[Task]
Across the records that follow, determine how many lines contain "decrypt" and give only the resulting number.

[Dataset entries]
※ ※ ※
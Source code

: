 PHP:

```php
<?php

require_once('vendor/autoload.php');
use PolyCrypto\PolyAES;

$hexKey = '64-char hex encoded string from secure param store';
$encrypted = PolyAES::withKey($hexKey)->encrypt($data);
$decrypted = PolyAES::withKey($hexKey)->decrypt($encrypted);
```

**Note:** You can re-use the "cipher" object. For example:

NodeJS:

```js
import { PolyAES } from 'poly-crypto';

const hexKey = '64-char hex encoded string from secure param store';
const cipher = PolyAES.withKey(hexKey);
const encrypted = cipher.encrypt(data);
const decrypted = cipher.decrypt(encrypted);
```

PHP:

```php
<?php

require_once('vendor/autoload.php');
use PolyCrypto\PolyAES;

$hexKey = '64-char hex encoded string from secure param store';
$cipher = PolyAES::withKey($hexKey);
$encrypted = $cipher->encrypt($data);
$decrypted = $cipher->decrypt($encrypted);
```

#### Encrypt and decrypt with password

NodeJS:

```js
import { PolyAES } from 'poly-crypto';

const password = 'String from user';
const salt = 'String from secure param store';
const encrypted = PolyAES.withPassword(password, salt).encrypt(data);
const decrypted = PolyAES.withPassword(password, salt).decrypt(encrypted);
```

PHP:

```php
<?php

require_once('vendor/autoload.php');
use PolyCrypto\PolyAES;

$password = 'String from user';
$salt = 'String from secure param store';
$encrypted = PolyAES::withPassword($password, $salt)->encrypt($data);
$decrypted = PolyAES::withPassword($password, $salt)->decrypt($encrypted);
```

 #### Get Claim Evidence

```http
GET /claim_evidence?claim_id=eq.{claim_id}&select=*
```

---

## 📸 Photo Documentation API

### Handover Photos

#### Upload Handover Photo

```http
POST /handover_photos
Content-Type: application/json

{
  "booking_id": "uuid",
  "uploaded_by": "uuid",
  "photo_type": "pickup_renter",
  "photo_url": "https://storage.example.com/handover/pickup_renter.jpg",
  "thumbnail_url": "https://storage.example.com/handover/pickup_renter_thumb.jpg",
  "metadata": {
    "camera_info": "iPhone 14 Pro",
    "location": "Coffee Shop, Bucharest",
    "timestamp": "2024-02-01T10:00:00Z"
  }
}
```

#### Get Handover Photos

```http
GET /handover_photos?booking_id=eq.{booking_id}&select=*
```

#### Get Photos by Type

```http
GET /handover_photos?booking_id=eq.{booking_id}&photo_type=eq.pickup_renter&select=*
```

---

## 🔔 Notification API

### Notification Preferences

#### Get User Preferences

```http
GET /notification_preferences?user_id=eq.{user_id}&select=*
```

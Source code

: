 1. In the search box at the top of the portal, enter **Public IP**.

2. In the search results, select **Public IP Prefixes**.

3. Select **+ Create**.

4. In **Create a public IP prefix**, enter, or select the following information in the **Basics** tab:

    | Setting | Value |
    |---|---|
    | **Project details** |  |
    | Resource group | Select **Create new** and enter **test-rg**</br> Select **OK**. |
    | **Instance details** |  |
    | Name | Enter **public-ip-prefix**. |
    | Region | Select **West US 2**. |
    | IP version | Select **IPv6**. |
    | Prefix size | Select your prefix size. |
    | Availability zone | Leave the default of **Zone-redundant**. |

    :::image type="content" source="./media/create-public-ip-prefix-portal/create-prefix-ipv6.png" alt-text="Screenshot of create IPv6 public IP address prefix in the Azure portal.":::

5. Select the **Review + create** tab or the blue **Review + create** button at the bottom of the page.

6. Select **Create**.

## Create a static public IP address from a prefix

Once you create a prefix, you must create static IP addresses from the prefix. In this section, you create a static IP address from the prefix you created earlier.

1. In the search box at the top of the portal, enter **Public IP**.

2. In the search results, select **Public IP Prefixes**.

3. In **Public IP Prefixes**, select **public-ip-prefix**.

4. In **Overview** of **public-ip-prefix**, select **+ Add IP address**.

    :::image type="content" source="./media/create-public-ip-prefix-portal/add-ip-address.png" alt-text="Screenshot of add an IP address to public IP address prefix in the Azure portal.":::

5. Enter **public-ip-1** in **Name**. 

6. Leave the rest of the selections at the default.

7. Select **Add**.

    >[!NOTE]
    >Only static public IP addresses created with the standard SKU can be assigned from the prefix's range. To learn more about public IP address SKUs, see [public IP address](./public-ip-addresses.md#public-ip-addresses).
※ ※ ※
[Finished task]
6